AEG-1 activates Wnt/PCP signaling to promote metastasis in tongue squamous cell carcinoma.

// Yunping Pan 1, 2, * , Xu Guo 3, * , Zheng Yang 2 ,* , Shan Chen 1 , Yiyan Lei 4 , Millicent Lin 5 , Liantang Wang 2 , Chongjin Feng 1 , Zunfu Ke 2 1 Department of Stomatology, the First Affiliated Hospital, Sun Yat-sen University, Guangzhou 510080, Province Guangdong, P.R.China 2 Department of Pathology, the First Affiliated Hospital, Sun Yat-sen University, Guangzhou 510080, Province Guangdong, P.R.China 3 Department of Gynecology, the First Affiliated Hospital, Sun Yat-sen University, Guangzhou 510080, Province Guangdong, P.R. China 4 Department of Chest Surgery, the First Affiliated Hospital, Sun Yat-sen University, Guangzhou 510080, Province Guangdong, P.R.China 5 Department of Molecular and Medical Pharmacology, Crump Institute for Molecular Imaging (CIMI), California NanoSystems Institute (CNSI), University of California, Los Angeles, California, USA * These authors have contributed equally to this work Correspondence to: Zunfu Ke, e-mail: kezunfu@126.com Chongjin Feng, e-mail: fengchongjin2012@126.com Keywords: AEG-1, epithelial-mesenchymal transition, tongue squamous cell carcinoma, Wnt/PCP, metastasis Received: August 07, 2015      Accepted: November 25, 2015      Published: December 12, 2015 ABSTRACT Despite advances in therapy, survival among patients with locally advanced squamous cell carcinoma of tongue (TSCC) and cervical lymph node metastasis remains dismal. Here, we estimated the functional effect of AEG-1 on TSCC metastasis and explored the molecular mechanism by which AEG-1 stimulates epithelial-mesenchymal transition (EMT).
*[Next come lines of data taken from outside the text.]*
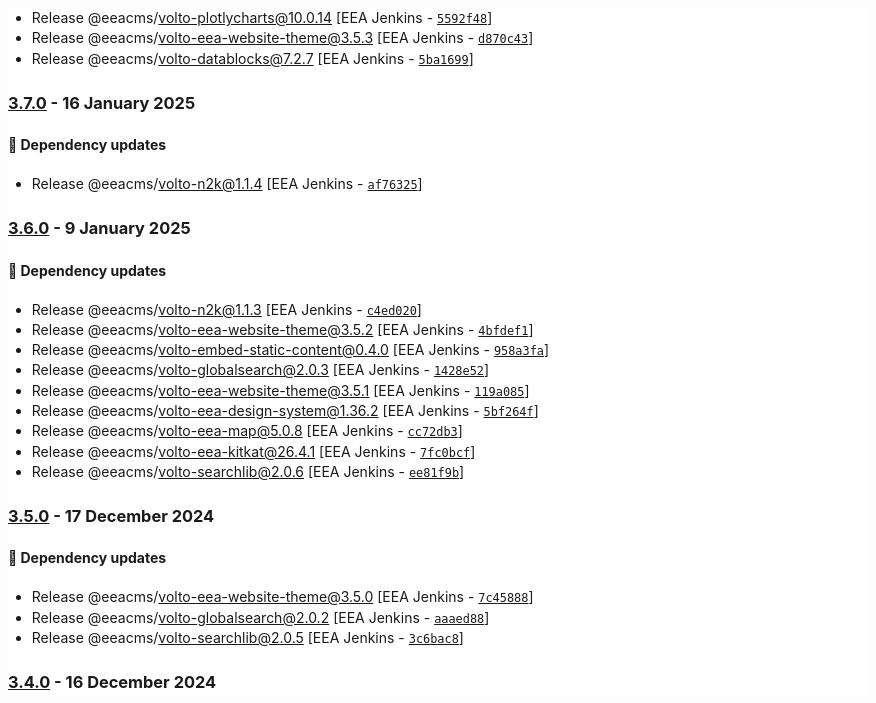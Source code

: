 - Release @eeacms/volto-plotlycharts@10.0.14 [EEA Jenkins - [`5592f48`](https://github.com/eea/bise-frontend/commit/5592f483c79a054e8ed390e0d90720e3a4d332fb)]
- Release @eeacms/volto-eea-website-theme@3.5.3 [EEA Jenkins - [`d870c43`](https://github.com/eea/bise-frontend/commit/d870c431036d194586cb382cea0cd3de749dd87b)]
- Release @eeacms/volto-datablocks@7.2.7 [EEA Jenkins - [`5ba1699`](https://github.com/eea/bise-frontend/commit/5ba1699749bda417ebbc852d10ba1452200d81a8)]

### [3.7.0](https://github.com/eea/bise-frontend/compare/3.6.0...3.7.0) - 16 January 2025

#### :rocket: Dependency updates

- Release @eeacms/volto-n2k@1.1.4 [EEA Jenkins - [`af76325`](https://github.com/eea/bise-frontend/commit/af76325fd1e318351b65261311789c921b5e7c9c)]

### [3.6.0](https://github.com/eea/bise-frontend/compare/3.5.0...3.6.0) - 9 January 2025

#### :rocket: Dependency updates

- Release @eeacms/volto-n2k@1.1.3 [EEA Jenkins - [`c4ed020`](https://github.com/eea/bise-frontend/commit/c4ed020da24111a2ed2103efb9d3aa5f5a9b7888)]
- Release @eeacms/volto-eea-website-theme@3.5.2 [EEA Jenkins - [`4bfdef1`](https://github.com/eea/bise-frontend/commit/4bfdef14f241d0d7af7fcad17f2912f355560388)]
- Release @eeacms/volto-embed-static-content@0.4.0 [EEA Jenkins - [`958a3fa`](https://github.com/eea/bise-frontend/commit/958a3fad8f6d8edf4442ca36792a0ef571b87760)]
- Release @eeacms/volto-globalsearch@2.0.3 [EEA Jenkins - [`1428e52`](https://github.com/eea/bise-frontend/commit/1428e52e9cd34596775de9e1ac47e4a1bd0906bb)]
- Release @eeacms/volto-eea-website-theme@3.5.1 [EEA Jenkins - [`119a085`](https://github.com/eea/bise-frontend/commit/119a0858e85b57a46c7d7c3d58a1cb3a0e076c67)]
- Release @eeacms/volto-eea-design-system@1.36.2 [EEA Jenkins - [`5bf264f`](https://github.com/eea/bise-frontend/commit/5bf264feed54440de35d9195d714a8384a226c61)]
- Release @eeacms/volto-eea-map@5.0.8 [EEA Jenkins - [`cc72db3`](https://github.com/eea/bise-frontend/commit/cc72db31d293dbb85fdaad6dd67cdfbe08e930af)]
- Release @eeacms/volto-eea-kitkat@26.4.1 [EEA Jenkins - [`7fc0bcf`](https://github.com/eea/bise-frontend/commit/7fc0bcf47ccb35417106788b5f2edb24c1d9a878)]
- Release @eeacms/volto-searchlib@2.0.6 [EEA Jenkins - [`ee81f9b`](https://github.com/eea/bise-frontend/commit/ee81f9bce4133973fa0f3d1732ef127acdef79fa)]

### [3.5.0](https://github.com/eea/bise-frontend/compare/3.4.0...3.5.0) - 17 December 2024

#### :rocket: Dependency updates

- Release @eeacms/volto-eea-website-theme@3.5.0 [EEA Jenkins - [`7c45888`](https://github.com/eea/bise-frontend/commit/7c45888610feca618cbc20c8080b06c7ab988c86)]
- Release @eeacms/volto-globalsearch@2.0.2 [EEA Jenkins - [`aaaed88`](https://github.com/eea/bise-frontend/commit/aaaed88c127e0ad6d76174c705b3725f3dba030b)]
- Release @eeacms/volto-searchlib@2.0.5 [EEA Jenkins - [`3c6bac8`](https://github.com/eea/bise-frontend/commit/3c6bac851e58f7fe121568076bc96b3e021104da)]

### [3.4.0](https://github.com/eea/bise-frontend/compare/3.3.0...3.4.0) - 16 December 2024
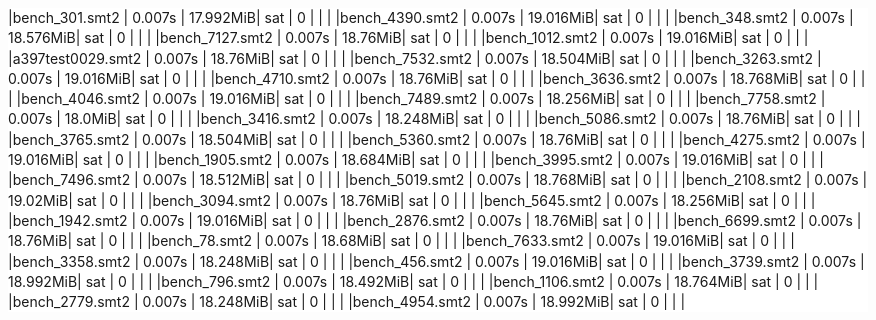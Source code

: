 |bench_301.smt2                                               |    0.007s | 17.992MiB| sat | 0 |  |  |
|bench_4390.smt2                                              |    0.007s | 19.016MiB| sat | 0 |  |  |
|bench_348.smt2                                               |    0.007s | 18.576MiB| sat | 0 |  |  |
|bench_7127.smt2                                              |    0.007s | 18.76MiB| sat | 0 |  |  |
|bench_1012.smt2                                              |    0.007s | 19.016MiB| sat | 0 |  |  |
|a397test0029.smt2                                            |    0.007s | 18.76MiB| sat | 0 |  |  |
|bench_7532.smt2                                              |    0.007s | 18.504MiB| sat | 0 |  |  |
|bench_3263.smt2                                              |    0.007s | 19.016MiB| sat | 0 |  |  |
|bench_4710.smt2                                              |    0.007s | 18.76MiB| sat | 0 |  |  |
|bench_3636.smt2                                              |    0.007s | 18.768MiB| sat | 0 |  |  |
|bench_4046.smt2                                              |    0.007s | 19.016MiB| sat | 0 |  |  |
|bench_7489.smt2                                              |    0.007s | 18.256MiB| sat | 0 |  |  |
|bench_7758.smt2                                              |    0.007s | 18.0MiB| sat | 0 |  |  |
|bench_3416.smt2                                              |    0.007s | 18.248MiB| sat | 0 |  |  |
|bench_5086.smt2                                              |    0.007s | 18.76MiB| sat | 0 |  |  |
|bench_3765.smt2                                              |    0.007s | 18.504MiB| sat | 0 |  |  |
|bench_5360.smt2                                              |    0.007s | 18.76MiB| sat | 0 |  |  |
|bench_4275.smt2                                              |    0.007s | 19.016MiB| sat | 0 |  |  |
|bench_1905.smt2                                              |    0.007s | 18.684MiB| sat | 0 |  |  |
|bench_3995.smt2                                              |    0.007s | 19.016MiB| sat | 0 |  |  |
|bench_7496.smt2                                              |    0.007s | 18.512MiB| sat | 0 |  |  |
|bench_5019.smt2                                              |    0.007s | 18.768MiB| sat | 0 |  |  |
|bench_2108.smt2                                              |    0.007s | 19.02MiB| sat | 0 |  |  |
|bench_3094.smt2                                              |    0.007s | 18.76MiB| sat | 0 |  |  |
|bench_5645.smt2                                              |    0.007s | 18.256MiB| sat | 0 |  |  |
|bench_1942.smt2                                              |    0.007s | 19.016MiB| sat | 0 |  |  |
|bench_2876.smt2                                              |    0.007s | 18.76MiB| sat | 0 |  |  |
|bench_6699.smt2                                              |    0.007s | 18.76MiB| sat | 0 |  |  |
|bench_78.smt2                                                |    0.007s | 18.68MiB| sat | 0 |  |  |
|bench_7633.smt2                                              |    0.007s | 19.016MiB| sat | 0 |  |  |
|bench_3358.smt2                                              |    0.007s | 18.248MiB| sat | 0 |  |  |
|bench_456.smt2                                               |    0.007s | 19.016MiB| sat | 0 |  |  |
|bench_3739.smt2                                              |    0.007s | 18.992MiB| sat | 0 |  |  |
|bench_796.smt2                                               |    0.007s | 18.492MiB| sat | 0 |  |  |
|bench_1106.smt2                                              |    0.007s | 18.764MiB| sat | 0 |  |  |
|bench_2779.smt2                                              |    0.007s | 18.248MiB| sat | 0 |  |  |
|bench_4954.smt2                                              |    0.007s | 18.992MiB| sat | 0 |  |  |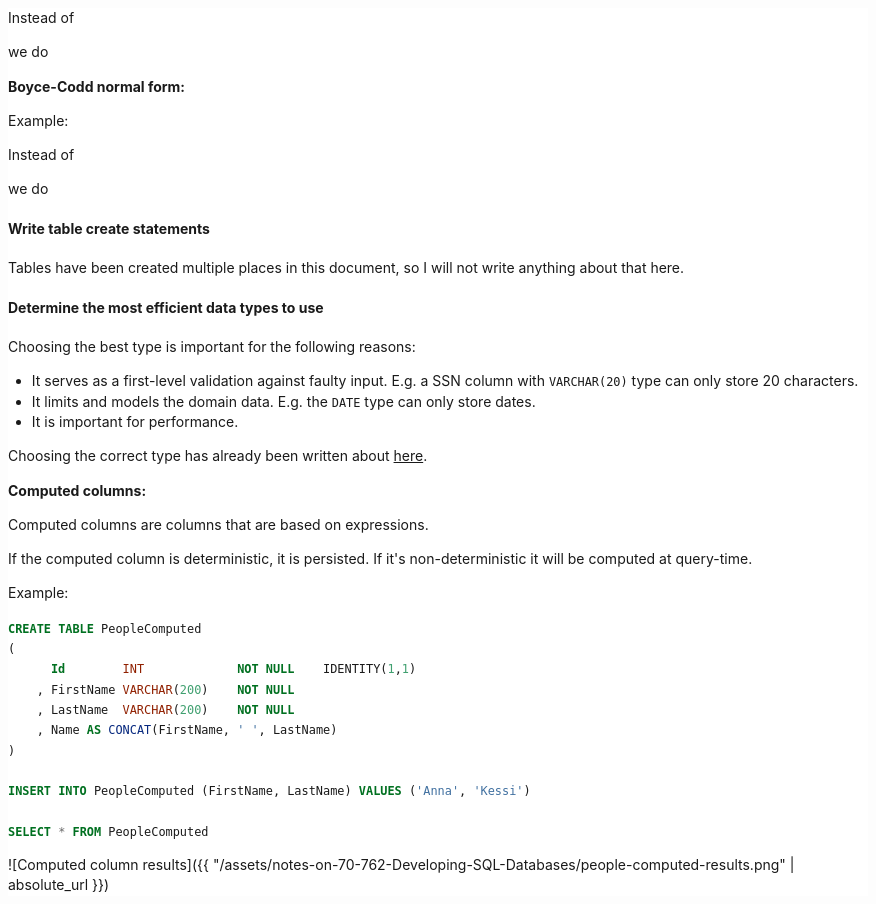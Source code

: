Instead of

we do

**Boyce-Codd normal form:**

Example:

Instead of

we do

<a name="write_table_create_statements"></a>

#### Write table create statements

Tables have been created multiple places in this document, so I will not write anything about that
here.

<a name="determine_the_most_efficient_data_types_to_use"></a>

#### Determine the most efficient data types to use

Choosing the best type is important for the following reasons:

- It serves as a first-level validation against faulty input. E.g. a SSN column with `VARCHAR(20)` type
  can only store 20 characters.
- It limits and models the domain data. E.g. the `DATE` type can only store dates.
- It is important for performance.

Choosing the correct type has already been written about [here][github-70-761-proper-data-types-for-elements-and-columns].

**Computed columns:**

Computed columns are columns that are based on expressions.

If the computed column is deterministic, it is persisted. If it's non-deterministic it will be
computed at query-time.

Example:

```sql
CREATE TABLE PeopleComputed
(
      Id        INT             NOT NULL    IDENTITY(1,1)
    , FirstName VARCHAR(200)    NOT NULL
    , LastName  VARCHAR(200)    NOT NULL
    , Name AS CONCAT(FirstName, ' ', LastName)
)

INSERT INTO PeopleComputed (FirstName, LastName) VALUES ('Anna', 'Kessi')

SELECT * FROM PeopleComputed
```

![Computed column results]({{ "/assets/notes-on-70-762-Developing-SQL-Databases/people-computed-results.png" | absolute_url }})


[Official documentation on lock escalation]: [microsoft-lock-escalation]
[microsoft-mcsa-sql-2016-database-development]: https://www.microsoft.com/en-us/learning/mcsa-sql2016-database-development-certification.aspx
[microsoft-70-762-curriculum]: https://www.microsoft.com/en-us/learning/exam-70-762.aspx
[microsoft-dynamic-data-masking]: https://docs.microsoft.com/en-us/sql/relational-databases/security/dynamic-data-masking
[microsoft-ddl-triggers]: https://docs.microsoft.com/en-us/sql/relational-databases/triggers/ddl-triggers
[microsoft-dml-triggers]: https://docs.microsoft.com/en-us/sql/relational-databases/triggers/dml-triggers
[microsoft-logon-triggers]: https://docs.microsoft.com/en-us/sql/relational-databases/triggers/logon-triggers
[microsoft-indexes]: https://docs.microsoft.com/en-us/sql/relational-databases/indexes/indexes
[microsoft-index-design-guide]: https://docs.microsoft.com/en-us/sql/relational-databases/sql-server-index-design-guide
[microsoft-indexes-with-included-columns]: https://docs.microsoft.com/en-us/sql/relational-databases/indexes/create-indexes-with-included-columns
[microsoft-locking-in-the-database-engine]: https://docs.microsoft.com/en-us/previous-versions/sql/sql-server-2008-r2/ms190615(v=sql.105)
[microsoft-lock-granularity]: https://docs.microsoft.com/en-us/previous-versions/sql/sql-server-2008-r2/ms189849%28v%3dsql.105%29
[microsoft-lock-modes]: https://docs.microsoft.com/en-us/previous-versions/sql/sql-server-2008-r2/ms175519%28v%3dsql.105%29
[microsoft-lock-escalation]: https://docs.microsoft.com/en-us/previous-versions/sql/sql-server-2008-r2/ms184286(v=sql.105)
[microsoft-deadlock-trace-flags]: https://docs.microsoft.com/en-us/previous-versions/sql/sql-server-2008-r2/ms178104(v=sql.105)]
[microsoft-query-store]: https://docs.microsoft.com/en-us/sql/relational-databases/performance/monitoring-performance-by-using-the-query-store
[microsoft-azure-sql-database-query-performance]: https://docs.microsoft.com/en-us/azure/sql-database/sql-database-query-performance
[microsoft-update-statistics]: https://docs.microsoft.com/en-us/sql/t-sql/statements/update-statistics-transact-sql
[microsoft-database-files-and-filegroups]: https://docs.microsoft.com/en-us/sql/relational-databases/databases/database-files-and-filegroups
[amazon-developing-sql-databases]: https://www.amazon.com/Exam-Ref-70-762-Developing-Databases/dp/1509304916
[erland-sommerskog-error-handling]: http://www.sommarskog.se/error_handling/Part1.html
[red-gate-covering-index]: https://www.red-gate.com/simple-talk/sql/learn-sql-server/using-covering-indexes-to-improve-query-performance/
[red-gate-columnstore-index]: https://www.red-gate.com/simple-talk/sql/sql-development/what-are-columnstore-indexes/
[stackoverflow-what-are-row-page-and-table-locks]: https://stackoverflow.com/questions/9784172/what-are-row-page-and-table-locks-and-when-they-are-acquired
[stackexchange-dba-what-is-lock-escalation]: https://dba.stackexchange.com/questions/12864/what-is-lock-escalation
[sqlteam-introduction-to-locking-in-sql-server]: https://www.sqlteam.com/articles/introduction-to-locking-in-sql-server
[github-70-761-proper-data-types-for-elements-and-columns]: https://mika-s.github.io/sql/certification/70-761/2019/05/27/notes-on-70-761-Querying-Data-with-Transact-SQL.html#proper_data_types_for_elements_and_columns
[github-70-761-views]: https://mika-s.github.io/sql/certification/70-761/2019/05/27/notes-on-70-761-Querying-Data-with-Transact-SQL.html#views
[github-70-761-indexed-views]: https://mika-s.github.io/sql/certification/70-761/2019/05/27/notes-on-70-761-Querying-Data-with-Transact-SQL.html#indexed_views
[github-70-761-stored-procedures]: https://mika-s.github.io/sql/certification/70-761/2019/05/27/notes-on-70-761-Querying-Data-with-Transact-SQL.html#stored_procedures
[github-70-761-triggers]: https://mika-s.github.io/sql/certification/70-761/2019/05/27/notes-on-70-761-Querying-Data-with-Transact-SQL.html#triggers
[github-70-761-tvf]: https://mika-s.github.io/sql/certification/70-761/2019/05/27/notes-on-70-761-Querying-Data-with-Transact-SQL.html#table_valued_function
[github-70-761-deterministic-vs-nondeterministic]: https://mika-s.github.io/sql/certification/70-761/2019/05/27/notes-on-70-761-Querying-Data-with-Transact-SQL.html#differences_deterministic_nondeterministic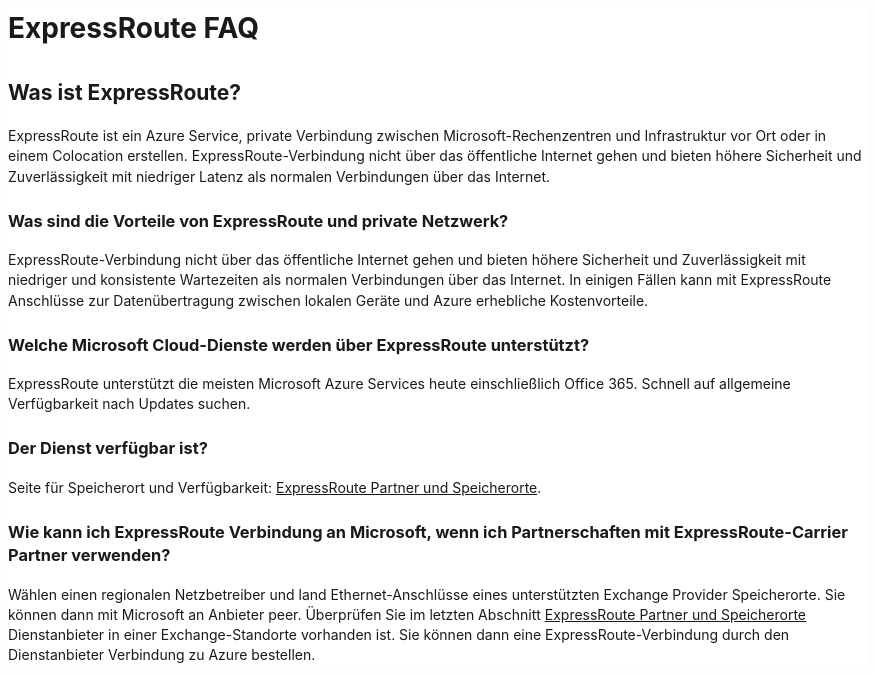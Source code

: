 <properties
   pageTitle="ExpressRoute FAQ"
   description="FAQ ExpressRoute enthält Informationen zu Azure Services unterstützt, Kosten, Daten und Verbindungen, SLA, Anbieter und Standorte, Bandbreite und weitere technische Details."
   documentationCenter="na"
   services="expressroute"
   authors="cherylmc"
   manager="carmonm"
   editor=""/>
<tags
   ms.service="expressroute"
   ms.devlang="na"
   ms.topic="article" 
   ms.tgt_pltfrm="na"
   ms.workload="infrastructure-services"
   ms.date="10/10/2016"
   ms.author="cherylmc"/>

# <a name="expressroute-faq"></a>ExpressRoute FAQ


## <a name="what-is-expressroute"></a>Was ist ExpressRoute?
ExpressRoute ist ein Azure Service, private Verbindung zwischen Microsoft-Rechenzentren und Infrastruktur vor Ort oder in einem Colocation erstellen. ExpressRoute-Verbindung nicht über das öffentliche Internet gehen und bieten höhere Sicherheit und Zuverlässigkeit mit niedriger Latenz als normalen Verbindungen über das Internet.

### <a name="what-are-the-benefits-of-using-expressroute-and-private-network-connections"></a>Was sind die Vorteile von ExpressRoute und private Netzwerk?
ExpressRoute-Verbindung nicht über das öffentliche Internet gehen und bieten höhere Sicherheit und Zuverlässigkeit mit niedriger und konsistente Wartezeiten als normalen Verbindungen über das Internet. In einigen Fällen kann mit ExpressRoute Anschlüsse zur Datenübertragung zwischen lokalen Geräte und Azure erhebliche Kostenvorteile.

### <a name="what-microsoft-cloud-services-are-supported-over-expressroute"></a>Welche Microsoft Cloud-Dienste werden über ExpressRoute unterstützt?
ExpressRoute unterstützt die meisten Microsoft Azure Services heute einschließlich Office 365.  Schnell auf allgemeine Verfügbarkeit nach Updates suchen.

### <a name="where-is-the-service-available"></a>Der Dienst verfügbar ist?
Seite für Speicherort und Verfügbarkeit: [ExpressRoute Partner und Speicherorte](expressroute-locations.md).

### <a name="how-can-i-use-expressroute-to-connect-to-microsoft-if-i-dont-have-partnerships-with-one-of-the-expressroute-carrier-partners"></a>Wie kann ich ExpressRoute Verbindung an Microsoft, wenn ich Partnerschaften mit ExpressRoute-Carrier Partner verwenden?
Wählen einen regionalen Netzbetreiber und land Ethernet-Anschlüsse eines unterstützten Exchange Provider Speicherorte. Sie können dann mit Microsoft an Anbieter peer. Überprüfen Sie im letzten Abschnitt [ExpressRoute Partner und Speicherorte](expressroute-locations.md) Dienstanbieter in einer Exchange-Standorte vorhanden ist. Sie können dann eine ExpressRoute-Verbindung durch den Dienstanbieter Verbindung zu Azure bestellen.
We initially found that AEG-1 mRNA levels were much higher in metastatic TSCC than in non-metastatic TSCC and that AEG-1 expression strongly correlates with EMT status. Receiver operating characteristic analysis showed that the combined AEG-1 and EMT statuses are predictive of the survival rate among TSCC patients. In addition, AEG-1 knockdown inhibited EMT in cultured TSCC cell lines and in a xenograft-mouse model. Recombinant AEG-1 activated Wnt/PCP-Rho signaling, and its stimulatory effects on TSCC cell invasiveness and EMT were reversed by an anti-Wnt5a neutralizing antibody or by inhibition of Rac1 or ROCK. These results highlight the critical stimulatory effect of AEG-1 on cancer cell invasiveness and EMT and indicate that AEG-1 may be a useful prognostic biomarker for TSCC patients.